> _DIRECTIONS FOR THIS TASK_
From the line that includes "for this repo" to the last line of the records, inclusive, repeat each line exactly.

START PROVIDED RECORDS

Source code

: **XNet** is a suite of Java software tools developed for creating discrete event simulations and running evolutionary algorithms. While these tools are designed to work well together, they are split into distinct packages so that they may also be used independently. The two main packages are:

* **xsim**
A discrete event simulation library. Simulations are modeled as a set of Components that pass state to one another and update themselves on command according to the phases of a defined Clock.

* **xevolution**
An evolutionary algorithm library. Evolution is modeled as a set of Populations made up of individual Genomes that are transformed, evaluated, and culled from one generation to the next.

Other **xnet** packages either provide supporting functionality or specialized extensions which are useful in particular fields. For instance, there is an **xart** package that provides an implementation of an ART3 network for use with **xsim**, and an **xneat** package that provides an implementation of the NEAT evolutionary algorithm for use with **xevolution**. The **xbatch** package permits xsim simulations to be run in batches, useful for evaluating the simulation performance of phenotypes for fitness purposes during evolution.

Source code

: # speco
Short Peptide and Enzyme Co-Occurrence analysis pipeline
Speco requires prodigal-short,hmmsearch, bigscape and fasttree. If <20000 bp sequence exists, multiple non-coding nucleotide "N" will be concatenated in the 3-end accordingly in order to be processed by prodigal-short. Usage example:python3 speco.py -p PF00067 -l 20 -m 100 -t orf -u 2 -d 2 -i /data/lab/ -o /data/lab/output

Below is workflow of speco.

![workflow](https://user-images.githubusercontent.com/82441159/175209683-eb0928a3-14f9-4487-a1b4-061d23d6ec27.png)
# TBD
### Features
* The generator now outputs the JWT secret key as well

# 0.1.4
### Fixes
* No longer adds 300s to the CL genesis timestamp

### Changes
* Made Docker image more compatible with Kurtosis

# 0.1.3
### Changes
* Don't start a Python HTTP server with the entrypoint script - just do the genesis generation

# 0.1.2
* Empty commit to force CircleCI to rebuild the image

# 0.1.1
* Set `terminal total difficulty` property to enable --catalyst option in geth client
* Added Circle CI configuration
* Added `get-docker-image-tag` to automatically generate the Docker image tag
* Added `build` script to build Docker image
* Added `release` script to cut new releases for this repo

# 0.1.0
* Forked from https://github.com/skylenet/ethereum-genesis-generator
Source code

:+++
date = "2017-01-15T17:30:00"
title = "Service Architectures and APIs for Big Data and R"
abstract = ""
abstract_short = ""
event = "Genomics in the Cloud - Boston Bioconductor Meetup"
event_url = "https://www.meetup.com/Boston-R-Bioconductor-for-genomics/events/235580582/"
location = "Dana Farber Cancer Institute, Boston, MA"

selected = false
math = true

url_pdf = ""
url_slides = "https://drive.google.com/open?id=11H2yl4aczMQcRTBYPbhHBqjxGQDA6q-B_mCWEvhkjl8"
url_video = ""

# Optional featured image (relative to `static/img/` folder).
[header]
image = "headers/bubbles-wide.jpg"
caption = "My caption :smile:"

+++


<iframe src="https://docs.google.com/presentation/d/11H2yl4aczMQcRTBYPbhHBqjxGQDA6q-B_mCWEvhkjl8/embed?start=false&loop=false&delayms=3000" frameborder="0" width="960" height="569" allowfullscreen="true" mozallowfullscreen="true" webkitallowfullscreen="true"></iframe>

END PROVIDED RECORDS

> _RESULT OF THIS EXERCISE_
* Added `release` script to cut new releases for this repo

# 0.1.0
* Forked from https://github.com/skylenet/ethereum-genesis-generator
Source code

:+++
date = "2017-01-15T17:30:00"
title = "Service Architectures and APIs for Big Data and R"
abstract = ""
abstract_short = ""
event = "Genomics in the Cloud - Boston Bioconductor Meetup"
event_url = "https://www.meetup.com/Boston-R-Bioconductor-for-genomics/events/235580582/"
location = "Dana Farber Cancer Institute, Boston, MA"

selected = false
math = true

url_pdf = ""
url_slides = "https://drive.google.com/open?id=11H2yl4aczMQcRTBYPbhHBqjxGQDA6q-B_mCWEvhkjl8"
url_video = ""

# Optional featured image (relative to `static/img/` folder).
[header]
image = "headers/bubbles-wide.jpg"
caption = "My caption :smile:"

+++


<iframe src="https://docs.google.com/presentation/d/11H2yl4aczMQcRTBYPbhHBqjxGQDA6q-B_mCWEvhkjl8/embed?start=false&loop=false&delayms=3000" frameborder="0" width="960" height="569" allowfullscreen="true" mozallowfullscreen="true" webkitallowfullscreen="true"></iframe>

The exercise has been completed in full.